Meatless dishes are hitting the menus in fast food joints, Michelin-star restaurants, and everything in between faster than you can say "puma." But curiously, a highly carnivorous food trend is developing at the exact same time. While consumers are being asked to forgo their beef burgers and opt for plant-based versions instead, meat-loving customers are being wooed with the promise of tiger steaks and lion burgers. Yes, these two food trends may seem diametrically opposed — until you learn exactly how these African safari animals are going to wind up on your plate. 

If you have a hankering for giraffe ham or zebra sushi, Fine Dining Lovers notes that you can rest easy knowing that no animals will be hurt in the process of making your meal. Yes, you read that right. Your lion burger will not involve hunters slaughtering this luxuriously-maned king of the jungle. This meat has actually never stepped foot in Africa at all. In fact, it's never even had feet.  

Eat animal protein without killing a single creature

As it turns out, these unusual animal proteins are being created in a laboratory. According to Fine Dining Lovers, lab-grown meats have enjoyed an increase in popularity, but the offerings so far have been focused on traditional species. Primeval Foods, a company owned by Ace Ventures, hopes to change all that. "It has to go beyond the current beef, chicken, and pork dishes, and it has to come without the expense of nature," Yilmaz Bora, company's managing partner, told LAD Bible.
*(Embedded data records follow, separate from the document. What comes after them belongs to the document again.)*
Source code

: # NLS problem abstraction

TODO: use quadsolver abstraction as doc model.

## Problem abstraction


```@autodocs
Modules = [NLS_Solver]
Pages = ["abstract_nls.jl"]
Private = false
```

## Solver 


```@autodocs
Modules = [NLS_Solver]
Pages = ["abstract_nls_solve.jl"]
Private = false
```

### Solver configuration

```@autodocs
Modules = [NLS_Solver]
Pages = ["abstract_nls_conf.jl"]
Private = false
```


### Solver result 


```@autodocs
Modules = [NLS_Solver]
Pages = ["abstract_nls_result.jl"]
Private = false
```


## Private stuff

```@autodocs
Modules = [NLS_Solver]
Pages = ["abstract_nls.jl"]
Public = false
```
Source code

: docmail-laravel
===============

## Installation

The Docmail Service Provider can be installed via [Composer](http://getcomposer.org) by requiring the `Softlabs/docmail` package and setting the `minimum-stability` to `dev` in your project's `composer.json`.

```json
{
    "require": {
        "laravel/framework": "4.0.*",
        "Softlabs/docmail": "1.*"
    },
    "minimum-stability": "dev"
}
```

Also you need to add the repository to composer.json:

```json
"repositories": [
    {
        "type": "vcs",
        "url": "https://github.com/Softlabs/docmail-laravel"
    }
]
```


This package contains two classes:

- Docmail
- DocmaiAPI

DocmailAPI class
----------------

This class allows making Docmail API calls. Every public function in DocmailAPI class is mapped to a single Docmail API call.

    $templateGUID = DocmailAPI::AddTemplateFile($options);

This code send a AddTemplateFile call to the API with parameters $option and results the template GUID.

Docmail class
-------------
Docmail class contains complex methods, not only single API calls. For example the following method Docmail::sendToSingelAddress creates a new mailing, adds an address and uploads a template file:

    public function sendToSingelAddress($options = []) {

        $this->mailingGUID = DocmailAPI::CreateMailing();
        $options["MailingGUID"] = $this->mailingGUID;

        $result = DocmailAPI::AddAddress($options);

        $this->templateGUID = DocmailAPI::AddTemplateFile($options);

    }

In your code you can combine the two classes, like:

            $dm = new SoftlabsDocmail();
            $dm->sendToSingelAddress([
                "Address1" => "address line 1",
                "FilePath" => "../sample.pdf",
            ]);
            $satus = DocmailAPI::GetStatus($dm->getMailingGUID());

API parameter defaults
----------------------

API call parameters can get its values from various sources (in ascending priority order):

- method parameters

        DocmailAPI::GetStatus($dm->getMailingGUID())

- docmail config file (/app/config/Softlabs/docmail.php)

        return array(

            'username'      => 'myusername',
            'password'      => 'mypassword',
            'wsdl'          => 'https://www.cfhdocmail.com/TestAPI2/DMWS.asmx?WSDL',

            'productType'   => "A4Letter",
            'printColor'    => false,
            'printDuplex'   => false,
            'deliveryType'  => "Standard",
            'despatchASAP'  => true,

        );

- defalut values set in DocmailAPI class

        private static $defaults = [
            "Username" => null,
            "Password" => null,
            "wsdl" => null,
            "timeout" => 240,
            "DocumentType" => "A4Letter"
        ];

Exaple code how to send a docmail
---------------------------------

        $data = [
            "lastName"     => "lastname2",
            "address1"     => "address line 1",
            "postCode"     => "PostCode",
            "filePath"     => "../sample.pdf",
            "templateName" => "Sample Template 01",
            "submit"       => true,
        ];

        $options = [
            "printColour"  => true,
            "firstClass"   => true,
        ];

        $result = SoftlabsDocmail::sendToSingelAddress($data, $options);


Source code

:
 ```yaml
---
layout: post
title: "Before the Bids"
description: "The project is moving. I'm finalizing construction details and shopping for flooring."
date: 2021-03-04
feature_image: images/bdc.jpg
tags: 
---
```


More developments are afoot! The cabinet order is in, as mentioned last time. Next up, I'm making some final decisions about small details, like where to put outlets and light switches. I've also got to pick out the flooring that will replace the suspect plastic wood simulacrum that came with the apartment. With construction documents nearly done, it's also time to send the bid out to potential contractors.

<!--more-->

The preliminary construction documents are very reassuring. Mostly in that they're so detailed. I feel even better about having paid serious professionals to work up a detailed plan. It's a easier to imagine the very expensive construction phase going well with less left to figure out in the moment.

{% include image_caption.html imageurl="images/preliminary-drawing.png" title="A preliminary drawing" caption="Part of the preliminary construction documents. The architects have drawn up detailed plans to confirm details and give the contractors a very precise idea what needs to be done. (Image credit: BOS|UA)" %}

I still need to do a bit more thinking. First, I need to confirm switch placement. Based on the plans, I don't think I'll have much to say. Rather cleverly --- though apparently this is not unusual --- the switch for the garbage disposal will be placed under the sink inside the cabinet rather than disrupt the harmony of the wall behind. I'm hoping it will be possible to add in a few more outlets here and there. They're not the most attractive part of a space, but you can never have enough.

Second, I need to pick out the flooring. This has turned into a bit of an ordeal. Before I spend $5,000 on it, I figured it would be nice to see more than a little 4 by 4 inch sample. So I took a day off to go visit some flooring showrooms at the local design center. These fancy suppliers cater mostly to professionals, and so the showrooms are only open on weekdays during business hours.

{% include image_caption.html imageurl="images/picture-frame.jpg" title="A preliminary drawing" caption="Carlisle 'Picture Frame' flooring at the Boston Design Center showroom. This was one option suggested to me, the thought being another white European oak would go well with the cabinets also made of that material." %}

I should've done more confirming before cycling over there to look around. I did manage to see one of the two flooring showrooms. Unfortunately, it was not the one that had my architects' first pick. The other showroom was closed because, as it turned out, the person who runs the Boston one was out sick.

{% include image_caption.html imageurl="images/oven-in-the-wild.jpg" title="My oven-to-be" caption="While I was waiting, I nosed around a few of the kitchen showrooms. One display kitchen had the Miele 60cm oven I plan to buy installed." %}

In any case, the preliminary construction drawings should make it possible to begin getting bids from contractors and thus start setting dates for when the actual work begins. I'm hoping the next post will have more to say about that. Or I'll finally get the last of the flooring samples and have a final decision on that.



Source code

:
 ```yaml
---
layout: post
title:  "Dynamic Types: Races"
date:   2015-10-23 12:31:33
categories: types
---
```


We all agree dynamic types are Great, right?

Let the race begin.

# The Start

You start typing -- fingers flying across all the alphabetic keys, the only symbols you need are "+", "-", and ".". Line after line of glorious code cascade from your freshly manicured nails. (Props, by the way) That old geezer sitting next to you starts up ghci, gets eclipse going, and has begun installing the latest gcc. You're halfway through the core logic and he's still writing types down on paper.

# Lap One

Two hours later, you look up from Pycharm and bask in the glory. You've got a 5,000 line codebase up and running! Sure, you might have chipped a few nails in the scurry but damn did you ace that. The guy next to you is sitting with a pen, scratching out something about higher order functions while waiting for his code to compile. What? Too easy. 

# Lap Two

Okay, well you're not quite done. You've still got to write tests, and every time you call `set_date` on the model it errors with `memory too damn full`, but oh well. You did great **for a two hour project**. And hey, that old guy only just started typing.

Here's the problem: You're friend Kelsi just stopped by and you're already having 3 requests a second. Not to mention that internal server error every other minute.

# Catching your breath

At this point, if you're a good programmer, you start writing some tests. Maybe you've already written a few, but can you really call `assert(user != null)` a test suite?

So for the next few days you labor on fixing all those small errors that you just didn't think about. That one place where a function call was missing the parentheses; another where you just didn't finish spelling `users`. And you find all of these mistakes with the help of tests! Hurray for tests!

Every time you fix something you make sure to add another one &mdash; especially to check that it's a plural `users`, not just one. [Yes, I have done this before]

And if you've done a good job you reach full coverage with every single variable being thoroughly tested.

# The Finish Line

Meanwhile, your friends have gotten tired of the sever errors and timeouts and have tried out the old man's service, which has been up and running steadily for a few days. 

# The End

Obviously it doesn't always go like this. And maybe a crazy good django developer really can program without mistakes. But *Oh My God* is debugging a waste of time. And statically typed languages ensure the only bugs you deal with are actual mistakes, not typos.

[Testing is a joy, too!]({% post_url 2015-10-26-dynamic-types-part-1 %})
While the idea of being able to eat animals without actually having to kill any will surely appeal to many, how can a lion steak be created in a petri dish? 

Often referred to as "clean meat," lab-grown animal proteins involve taking cells from the muscles of the actual animal and "multiplying them dramatically." With time, these cells become "primitive fibers" that then generate more muscle tissue (via Scientific American). The potential benefits of "cellular agriculture," as lab meat is also sometimes called, are numerous. Not only does it protect the animals from harm, but it can also help address the need to feed our increasingly exploding global population. People who previously eschewed eating anything with eyes now have the option of enjoying animal proteins without compromising their ethics. Plus, it gives consumers the chance to try foods they may never have considered otherwise.  

Lab-produced meats are available now

Lab-produced meat may sound futuristic, but some companies are already selling it. In 2020, Singapore became the first country to authorize the sale of cell-based meat when it granted approval to Eat Just's GOOD Meat Chicken. 1880, a restaurant in Singapore, became the first eatery to carry this type of protein on its menu, per VegNews. Eat Just has also received approval to sell "cultivated" chicken breast, tenders, and shredded chicken products in Singapore. 

In November 2021, lab meat company Upside Foods opened a meat-cultivation facility in California. The company now claims it is capable of producing 50,000 pounds of cultured meat each year and will eventually be able to produce 400,000 pounds. It's not just individual companies making strides: In January 2022, Bloomberg reported that the USDA spent $10 million to create the National Institute for Cellular Agriculture, which aims to "turn the U.S. into a leader in manufactured meat."

It seems that giant leaps are being made in an industry that many didn't even know existed. So, if you're feeling adventurous, just know that gnawing on lions and tigers — oh my! — could be in your future.